• TASK GOAL: This exercise calls for every line of the listing below that contains the word "Resources".

━━━━

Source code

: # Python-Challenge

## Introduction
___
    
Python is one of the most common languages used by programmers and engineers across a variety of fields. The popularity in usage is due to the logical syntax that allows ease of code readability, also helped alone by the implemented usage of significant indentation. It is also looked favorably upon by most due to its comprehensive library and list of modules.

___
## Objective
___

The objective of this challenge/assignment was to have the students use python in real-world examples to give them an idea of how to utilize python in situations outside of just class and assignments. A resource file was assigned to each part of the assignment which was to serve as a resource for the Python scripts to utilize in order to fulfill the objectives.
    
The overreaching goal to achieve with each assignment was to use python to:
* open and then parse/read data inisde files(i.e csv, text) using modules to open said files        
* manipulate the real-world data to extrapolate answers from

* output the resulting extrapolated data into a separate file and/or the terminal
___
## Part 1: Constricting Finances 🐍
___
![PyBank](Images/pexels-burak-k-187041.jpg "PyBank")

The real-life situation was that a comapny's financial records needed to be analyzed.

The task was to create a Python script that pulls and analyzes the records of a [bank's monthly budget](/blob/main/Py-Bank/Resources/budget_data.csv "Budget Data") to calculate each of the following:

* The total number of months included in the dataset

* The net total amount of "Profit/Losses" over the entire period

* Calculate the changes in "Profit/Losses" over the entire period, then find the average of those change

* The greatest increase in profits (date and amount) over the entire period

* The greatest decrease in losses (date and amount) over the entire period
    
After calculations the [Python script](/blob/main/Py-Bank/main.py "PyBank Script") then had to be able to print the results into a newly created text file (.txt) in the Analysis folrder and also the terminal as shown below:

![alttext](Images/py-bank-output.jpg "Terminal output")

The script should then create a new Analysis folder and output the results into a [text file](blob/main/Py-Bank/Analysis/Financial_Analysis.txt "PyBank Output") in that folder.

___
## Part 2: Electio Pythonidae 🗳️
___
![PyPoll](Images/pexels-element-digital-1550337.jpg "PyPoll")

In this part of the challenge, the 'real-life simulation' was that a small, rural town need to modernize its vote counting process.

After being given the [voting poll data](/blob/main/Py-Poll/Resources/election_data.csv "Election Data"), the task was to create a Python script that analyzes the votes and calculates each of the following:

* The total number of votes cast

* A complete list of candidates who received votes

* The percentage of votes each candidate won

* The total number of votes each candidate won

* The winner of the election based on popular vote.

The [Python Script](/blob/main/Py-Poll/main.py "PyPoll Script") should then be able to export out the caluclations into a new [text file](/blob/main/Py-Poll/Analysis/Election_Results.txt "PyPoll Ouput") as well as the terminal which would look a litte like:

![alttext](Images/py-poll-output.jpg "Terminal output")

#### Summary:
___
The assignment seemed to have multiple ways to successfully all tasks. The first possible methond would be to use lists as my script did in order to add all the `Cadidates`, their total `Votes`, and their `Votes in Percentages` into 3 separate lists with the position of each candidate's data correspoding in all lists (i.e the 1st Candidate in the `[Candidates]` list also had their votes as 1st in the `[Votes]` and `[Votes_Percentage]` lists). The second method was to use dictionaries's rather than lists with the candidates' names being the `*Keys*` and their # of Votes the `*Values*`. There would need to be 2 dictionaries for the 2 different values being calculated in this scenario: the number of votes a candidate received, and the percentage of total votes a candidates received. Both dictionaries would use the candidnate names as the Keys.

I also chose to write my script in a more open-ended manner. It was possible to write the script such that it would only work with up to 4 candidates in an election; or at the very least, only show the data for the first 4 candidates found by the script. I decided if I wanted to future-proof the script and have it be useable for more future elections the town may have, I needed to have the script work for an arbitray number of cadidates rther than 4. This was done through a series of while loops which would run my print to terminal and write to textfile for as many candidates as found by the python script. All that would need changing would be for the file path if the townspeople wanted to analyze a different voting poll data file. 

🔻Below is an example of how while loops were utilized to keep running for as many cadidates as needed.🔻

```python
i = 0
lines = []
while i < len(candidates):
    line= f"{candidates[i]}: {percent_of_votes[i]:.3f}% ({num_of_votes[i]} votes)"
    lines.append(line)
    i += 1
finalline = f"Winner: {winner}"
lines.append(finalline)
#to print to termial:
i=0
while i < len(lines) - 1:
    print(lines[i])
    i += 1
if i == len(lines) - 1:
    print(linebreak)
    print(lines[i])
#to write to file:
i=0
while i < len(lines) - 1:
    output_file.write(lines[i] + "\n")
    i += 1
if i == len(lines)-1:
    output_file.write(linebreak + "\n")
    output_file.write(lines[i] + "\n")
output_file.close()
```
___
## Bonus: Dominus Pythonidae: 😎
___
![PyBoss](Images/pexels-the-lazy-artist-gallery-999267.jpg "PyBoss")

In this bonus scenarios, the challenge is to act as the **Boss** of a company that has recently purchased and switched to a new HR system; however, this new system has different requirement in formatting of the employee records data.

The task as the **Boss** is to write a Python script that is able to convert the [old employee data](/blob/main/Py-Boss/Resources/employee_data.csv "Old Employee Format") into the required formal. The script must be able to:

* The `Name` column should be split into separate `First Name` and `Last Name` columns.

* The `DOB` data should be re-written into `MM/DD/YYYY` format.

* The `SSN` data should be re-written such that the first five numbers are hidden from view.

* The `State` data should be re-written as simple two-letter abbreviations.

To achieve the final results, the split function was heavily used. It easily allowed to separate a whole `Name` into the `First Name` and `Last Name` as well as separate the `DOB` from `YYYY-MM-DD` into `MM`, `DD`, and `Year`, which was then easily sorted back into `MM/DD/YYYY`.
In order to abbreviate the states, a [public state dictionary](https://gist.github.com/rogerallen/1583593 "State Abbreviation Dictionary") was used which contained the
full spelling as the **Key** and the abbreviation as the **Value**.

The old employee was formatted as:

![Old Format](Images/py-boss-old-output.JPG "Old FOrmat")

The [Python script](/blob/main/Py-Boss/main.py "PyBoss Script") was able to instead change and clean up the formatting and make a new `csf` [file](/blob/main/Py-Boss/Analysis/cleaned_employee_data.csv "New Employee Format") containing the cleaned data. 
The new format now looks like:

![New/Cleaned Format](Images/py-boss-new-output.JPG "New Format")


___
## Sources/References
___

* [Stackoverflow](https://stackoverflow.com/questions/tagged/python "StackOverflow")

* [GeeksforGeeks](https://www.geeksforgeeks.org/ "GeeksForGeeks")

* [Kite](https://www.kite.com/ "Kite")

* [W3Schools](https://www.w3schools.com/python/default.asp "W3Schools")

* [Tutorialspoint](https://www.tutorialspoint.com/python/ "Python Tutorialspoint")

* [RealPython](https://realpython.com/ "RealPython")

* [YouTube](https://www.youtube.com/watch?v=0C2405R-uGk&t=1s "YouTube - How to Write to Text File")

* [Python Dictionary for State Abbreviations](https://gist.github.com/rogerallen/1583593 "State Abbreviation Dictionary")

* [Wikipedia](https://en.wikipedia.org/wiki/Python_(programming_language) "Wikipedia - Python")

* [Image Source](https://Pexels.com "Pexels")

━━━━

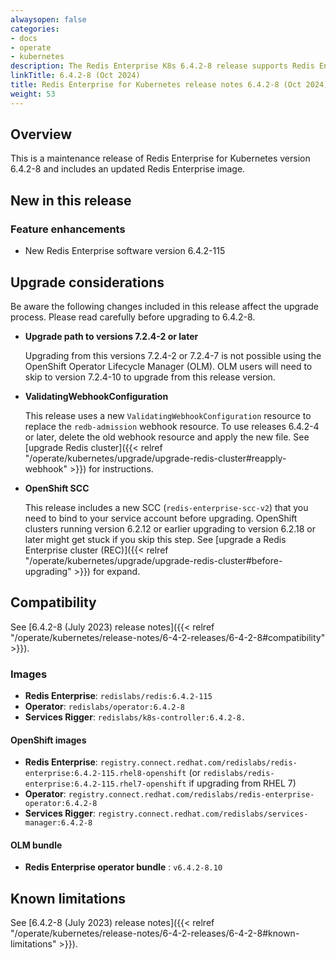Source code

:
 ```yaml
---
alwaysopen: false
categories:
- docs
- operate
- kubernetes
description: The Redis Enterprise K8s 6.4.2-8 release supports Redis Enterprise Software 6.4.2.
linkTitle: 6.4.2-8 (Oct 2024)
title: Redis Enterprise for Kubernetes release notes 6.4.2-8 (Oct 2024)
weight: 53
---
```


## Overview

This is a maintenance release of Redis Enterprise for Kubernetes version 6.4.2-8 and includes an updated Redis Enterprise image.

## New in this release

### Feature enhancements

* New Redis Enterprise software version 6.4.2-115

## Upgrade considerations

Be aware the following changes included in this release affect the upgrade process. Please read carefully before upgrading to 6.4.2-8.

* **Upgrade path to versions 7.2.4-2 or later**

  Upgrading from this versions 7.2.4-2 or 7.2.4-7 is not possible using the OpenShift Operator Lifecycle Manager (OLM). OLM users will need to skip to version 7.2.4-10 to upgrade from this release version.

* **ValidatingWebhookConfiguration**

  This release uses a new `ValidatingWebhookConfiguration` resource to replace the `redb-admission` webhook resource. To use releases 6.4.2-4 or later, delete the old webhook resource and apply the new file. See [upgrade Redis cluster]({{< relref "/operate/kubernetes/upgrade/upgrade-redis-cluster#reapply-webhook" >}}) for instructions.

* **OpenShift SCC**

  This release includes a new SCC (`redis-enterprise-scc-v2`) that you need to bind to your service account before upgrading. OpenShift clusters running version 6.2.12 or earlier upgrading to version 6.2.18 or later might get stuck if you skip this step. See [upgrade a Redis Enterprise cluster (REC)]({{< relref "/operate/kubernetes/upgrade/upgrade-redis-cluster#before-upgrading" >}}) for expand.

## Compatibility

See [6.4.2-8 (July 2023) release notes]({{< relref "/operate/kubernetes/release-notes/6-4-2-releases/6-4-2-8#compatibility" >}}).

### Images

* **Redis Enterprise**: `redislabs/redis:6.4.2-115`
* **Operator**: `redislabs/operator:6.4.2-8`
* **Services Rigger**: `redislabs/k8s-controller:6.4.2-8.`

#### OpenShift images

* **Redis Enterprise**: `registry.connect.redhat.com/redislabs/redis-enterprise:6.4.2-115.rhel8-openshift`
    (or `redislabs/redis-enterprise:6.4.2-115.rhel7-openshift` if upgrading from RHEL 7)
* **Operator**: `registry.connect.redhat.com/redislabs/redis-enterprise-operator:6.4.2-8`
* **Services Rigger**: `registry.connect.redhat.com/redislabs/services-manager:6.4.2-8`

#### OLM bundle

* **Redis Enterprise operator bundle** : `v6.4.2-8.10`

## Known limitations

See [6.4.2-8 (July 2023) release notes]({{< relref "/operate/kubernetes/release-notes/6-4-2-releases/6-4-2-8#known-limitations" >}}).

━━━━

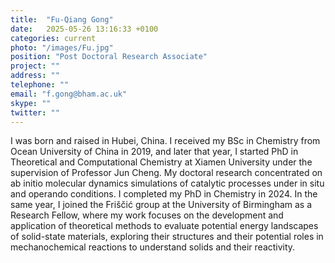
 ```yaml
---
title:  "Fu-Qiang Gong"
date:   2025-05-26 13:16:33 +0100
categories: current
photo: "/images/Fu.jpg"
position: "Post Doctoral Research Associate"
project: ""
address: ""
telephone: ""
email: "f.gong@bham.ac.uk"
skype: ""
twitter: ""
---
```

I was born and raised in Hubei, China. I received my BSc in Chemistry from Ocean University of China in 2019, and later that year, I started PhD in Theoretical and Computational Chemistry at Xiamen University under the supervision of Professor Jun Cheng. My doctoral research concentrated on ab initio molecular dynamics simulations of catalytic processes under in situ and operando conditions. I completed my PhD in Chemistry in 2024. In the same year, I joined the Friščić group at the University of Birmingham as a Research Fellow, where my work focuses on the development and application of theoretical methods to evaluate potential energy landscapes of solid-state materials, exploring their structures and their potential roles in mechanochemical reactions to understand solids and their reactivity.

━━━━

• COMPLETED TASK:
The task was to create a Python script that pulls and analyzes the records of a [bank's monthly budget](/blob/main/Py-Bank/Resources/budget_data.csv "Budget Data") to calculate each of the following:
After being given the [voting poll data](/blob/main/Py-Poll/Resources/election_data.csv "Election Data"), the task was to create a Python script that analyzes the votes and calculates each of the following:
The task as the **Boss** is to write a Python script that is able to convert the [old employee data](/blob/main/Py-Boss/Resources/employee_data.csv "Old Employee Format") into the required formal. The script must be able to:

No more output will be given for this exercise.